WORK REQUEST: Nothing but a verbatim copy of the data, minus the images, should be returned.
****************************************
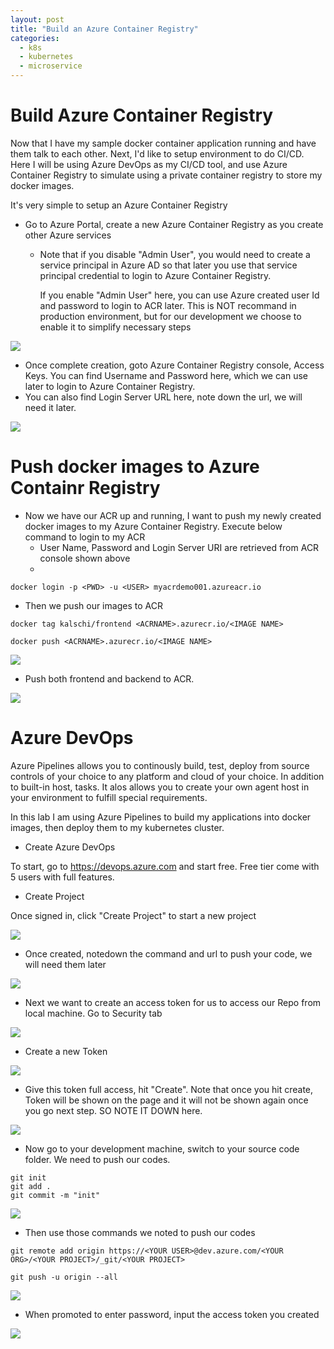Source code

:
 ```yaml
---
layout: post
title: "Build an Azure Container Registry"
categories:
  - k8s
  - kubernetes
  - microservice
---
```


Build Azure Container Registry
==============================
Now that I have my sample docker container application running and have them talk to each other. Next, I'd like to setup environment to do CI/CD. Here I will be using Azure DevOps as my CI/CD tool, and use Azure Container Registry to simulate using a private container registry to store my docker images.

It's very simple to setup an Azure Container Registry

- Go to Azure Portal, create a new Azure Container Registry as you create other Azure services

  -   Note that if you disable "Admin User", you would need to create a service principal in Azure AD so that later you use that service principal credential to login to Azure Container Registry.

        If you enable "Admin User" here, you can use Azure created user Id and password to login to ACR later. This is NOT recommand in production environment, but for our development we choose to enable it to simplify necessary steps

<img src="media/20181218-create-acr.jpg">

-   Once complete creation, goto Azure Container Registry console, Access Keys. You can find Username and Password here, which we can use later to login to Azure Container Registry.
-   You can also find Login Server URL here, note down the url, we will need it later.

<img src="media/20181218-acr-console.jpg"/>

Push docker images to Azure Containr Registry
=============================================

- Now we have our ACR up and running, I want to push my newly created docker images to my Azure Container Registry. Execute below command to login to my ACR
  - User Name, Password and Login Server URI are retrieved from ACR console shown above
  - 

```shell
docker login -p <PWD> -u <USER> myacrdemo001.azureacr.io
```

- Then we push our images to ACR

```shell
docker tag kalschi/frontend <ACRNAME>.azurecr.io/<IMAGE NAME>

docker push <ACRNAME>.azurecr.io/<IMAGE NAME>
```

<img src="media/20181220-docker-push.jpg"/>

- Push both frontend and backend to ACR.

<img src="media/20181218-acr-images.jpg" />

Azure DevOps
============

Azure Pipelines allows you to continously build, test, deploy from source controls of your choice to any platform and cloud of your choice. In addition to built-in host, tasks. It alos allows you to create your own agent host in your environment to fulfill special requirements.

In this lab I am using Azure Pipelines to build my applications into docker images, then deploy them to my kubernetes cluster.

- Create Azure DevOps

To start, go to https://devops.azure.com and start free. Free tier come with 5 users with full features.

- Create Project

Once signed in, click "Create Project" to start a new project

<img src="media/20181218-devops-create-project.jpg"/>

- Once created, notedown the command and url to push your code, we will need them later

<img src="media/20181220-devops-project-init.jpg"/>

- Next we want to create an access token for us to access our Repo from local machine. Go to Security tab
  
<img src="media/20181220-create-token-1.jpg" />

- Create a new Token

<img src="media/20181220-create-token-2.jpg" />

- Give this token full access, hit "Create". Note that once you hit create, Token will be shown on the page and it will not be shown again once you go next step. SO NOTE IT DOWN here.

<img src="media/20181220-create-token-3.jpg" />

- Now go to your development machine, switch to your source code folder. We need to push our codes.

```shell
git init
git add .
git commit -m "init"

```

<img src="media/20181220-acr-commit-codes.jpg"/>

- Then use those commands we noted to push our codes

```
git remote add origin https://<YOUR USER>@dev.azure.com/<YOUR ORG>/<YOUR PROJECT>/_git/<YOUR PROJECT>

git push -u origin --all
```

<img src="media/20181220-git-push.jpg" />

- When promoted to enter password, input the access token you created

<img src="media/20181220-my-repo.jpg" />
****************************************
RESULT OF THIS EXERCISE:
Source code

:
 ```yaml
---
layout: post
title: "Build an Azure Container Registry"
categories:
  - k8s
  - kubernetes
  - microservice
---
```


Build Azure Container Registry
==============================
Now that I have my sample docker container application running and have them talk to each other. Next, I'd like to setup environment to do CI/CD. Here I will be using Azure DevOps as my CI/CD tool, and use Azure Container Registry to simulate using a private container registry to store my docker images.

It's very simple to setup an Azure Container Registry

- Go to Azure Portal, create a new Azure Container Registry as you create other Azure services

  -   Note that if you disable "Admin User", you would need to create a service principal in Azure AD so that later you use that service principal credential to login to Azure Container Registry.

        If you enable "Admin User" here, you can use Azure created user Id and password to login to ACR later. This is NOT recommand in production environment, but for our development we choose to enable it to simplify necessary steps

<img src="media/20181218-create-acr.jpg">

-   Once complete creation, goto Azure Container Registry console, Access Keys. You can find Username and Password here, which we can use later to login to Azure Container Registry.
-   You can also find Login Server URL here, note down the url, we will need it later.

<img src="media/20181218-acr-console.jpg"/>

Push docker images to Azure Containr Registry
=============================================

- Now we have our ACR up and running, I want to push my newly created docker images to my Azure Container Registry. Execute below command to login to my ACR
  - User Name, Password and Login Server URI are retrieved from ACR console shown above
  - 

```shell
docker login -p <PWD> -u <USER> myacrdemo001.azureacr.io
```

- Then we push our images to ACR

```shell
docker tag kalschi/frontend <ACRNAME>.azurecr.io/<IMAGE NAME>

docker push <ACRNAME>.azurecr.io/<IMAGE NAME>
```

<img src="media/20181220-docker-push.jpg"/>

- Push both frontend and backend to ACR.

<img src="media/20181218-acr-images.jpg" />

Azure DevOps
============

Azure Pipelines allows you to continously build, test, deploy from source controls of your choice to any platform and cloud of your choice. In addition to built-in host, tasks. It alos allows you to create your own agent host in your environment to fulfill special requirements.

In this lab I am using Azure Pipelines to build my applications into docker images, then deploy them to my kubernetes cluster.

- Create Azure DevOps

To start, go to https://devops.azure.com and start free. Free tier come with 5 users with full features.

- Create Project

Once signed in, click "Create Project" to start a new project

<img src="media/20181218-devops-create-project.jpg"/>

- Once created, notedown the command and url to push your code, we will need them later

<img src="media/20181220-devops-project-init.jpg"/>

- Next we want to create an access token for us to access our Repo from local machine. Go to Security tab
  
<img src="media/20181220-create-token-1.jpg" />

- Create a new Token

<img src="media/20181220-create-token-2.jpg" />

- Give this token full access, hit "Create". Note that once you hit create, Token will be shown on the page and it will not be shown again once you go next step. SO NOTE IT DOWN here.

<img src="media/20181220-create-token-3.jpg" />

- Now go to your development machine, switch to your source code folder. We need to push our codes.

```shell
git init
git add .
git commit -m "init"

```

<img src="media/20181220-acr-commit-codes.jpg"/>

- Then use those commands we noted to push our codes

```
git remote add origin https://<YOUR USER>@dev.azure.com/<YOUR ORG>/<YOUR PROJECT>/_git/<YOUR PROJECT>

git push -u origin --all
```

<img src="media/20181220-git-push.jpg" />

- When promoted to enter password, input the access token you created

<img src="media/20181220-my-repo.jpg" />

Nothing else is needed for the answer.